* **WHAT THE EXERCISE ASKS**:
Range to reproduce from the entries below: the line with "[[Java基本数据类型#int 和float]]", the line with "#### [[进程、线程、协程]]", and every line in between. Give them exactly and give nothing else.

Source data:
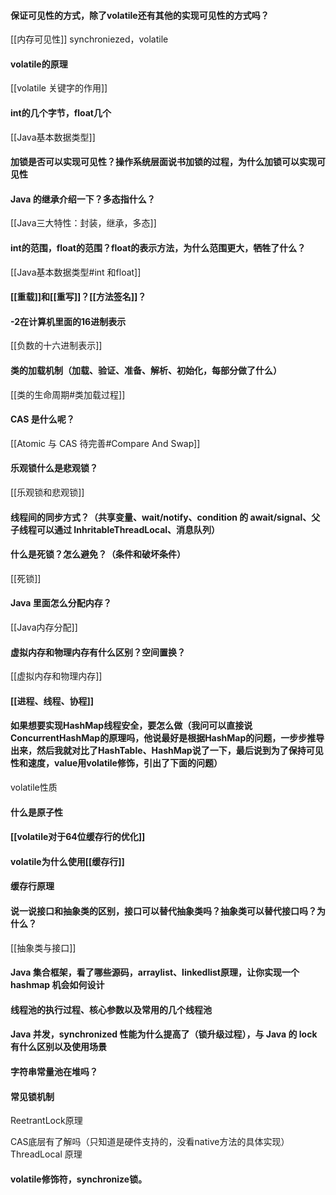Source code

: #### 保证可见性的方式，除了volatile还有其他的实现可见性的方式吗？ 
[[内存可见性]]
synchroniezed，volatile
#### volatile的原理
[[volatile 关键字的作用]]
#### int的几个字节，float几个 
[[Java基本数据类型]]
#### 加锁是否可以实现可见性？操作系统层面说书加锁的过程，为什么加锁可以实现可见性 

#### Java 的继承介绍一下？多态指什么？
[[Java三大特性：封装，继承，多态]]
#### int的范围，float的范围？float的表示方法，为什么范围更大，牺牲了什么？ 
[[Java基本数据类型#int 和float]]
#### [[重载]]和[[重写]]？[[方法签名]]？
#### -2在计算机里面的16进制表示 
[[负数的十六进制表示]]
#### 类的加载机制（加载、验证、准备、解析、初始化，每部分做了什么）
[[类的生命周期#类加载过程]]
#### CAS 是什么呢？
[[Atomic 与 CAS 待完善#Compare And Swap]]
#### 乐观锁什么是悲观锁？
[[乐观锁和悲观锁]]
#### 线程间的同步方式？（共享变量、wait/notify、condition 的 await/signal、父子线程可以通过 InhritableThreadLocal、消息队列）
#### 什么是死锁？怎么避免？（条件和破坏条件）
[[死锁]]
#### Java 里面怎么分配内存？
[[Java内存分配]]
#### 虚拟内存和物理内存有什么区别？空间置换？
[[虚拟内存和物理内存]]
#### [[进程、线程、协程]]

#### 如果想要实现HashMap线程安全，要怎么做（我问可以直接说ConcurrentHashMap的原理吗，他说最好是根据HashMap的问题，一步步推导出来，然后我就对比了HashTable、HashMap说了一下，最后说到为了保持可见性和速度，value用volatile修饰，引出了下面的问题）
volatile性质

#### 什么是原子性

#### [[volatile对于64位缓存行的优化]]
#### volatile为什么使用[[缓存行]]
#### 缓存行原理
#### 说一说接口和抽象类的区别，接口可以替代抽象类吗？抽象类可以替代接口吗？为什么？
[[抽象类与接口]]
#### Java 集合框架，看了哪些源码，arraylist、linkedlist原理，让你实现一个 hashmap 机会如何设计
#### 线程池的执行过程、核心参数以及常用的几个线程池

#### Java 并发，synchronized 性能为什么提高了（锁升级过程），与 Java 的 lock 有什么区别以及使用场景

#### 字符串常量池在堆吗？ 

#### 常见锁机制 

ReetrantLock原理 

CAS底层有了解吗（只知道是硬件支持的，没看native方法的具体实现）
ThreadLocal 原理 

#### volatile修饰符，synchronize锁。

* **TASK OUTPUT**:
[[Java基本数据类型#int 和float]]
#### [[重载]]和[[重写]]？[[方法签名]]？
#### -2在计算机里面的16进制表示 
[[负数的十六进制表示]]
#### 类的加载机制（加载、验证、准备、解析、初始化，每部分做了什么）
[[类的生命周期#类加载过程]]
#### CAS 是什么呢？
[[Atomic 与 CAS 待完善#Compare And Swap]]
#### 乐观锁什么是悲观锁？
[[乐观锁和悲观锁]]
#### 线程间的同步方式？（共享变量、wait/notify、condition 的 await/signal、父子线程可以通过 InhritableThreadLocal、消息队列）
#### 什么是死锁？怎么避免？（条件和破坏条件）
[[死锁]]
#### Java 里面怎么分配内存？
[[Java内存分配]]
#### 虚拟内存和物理内存有什么区别？空间置换？
[[虚拟内存和物理内存]]
#### [[进程、线程、协程]]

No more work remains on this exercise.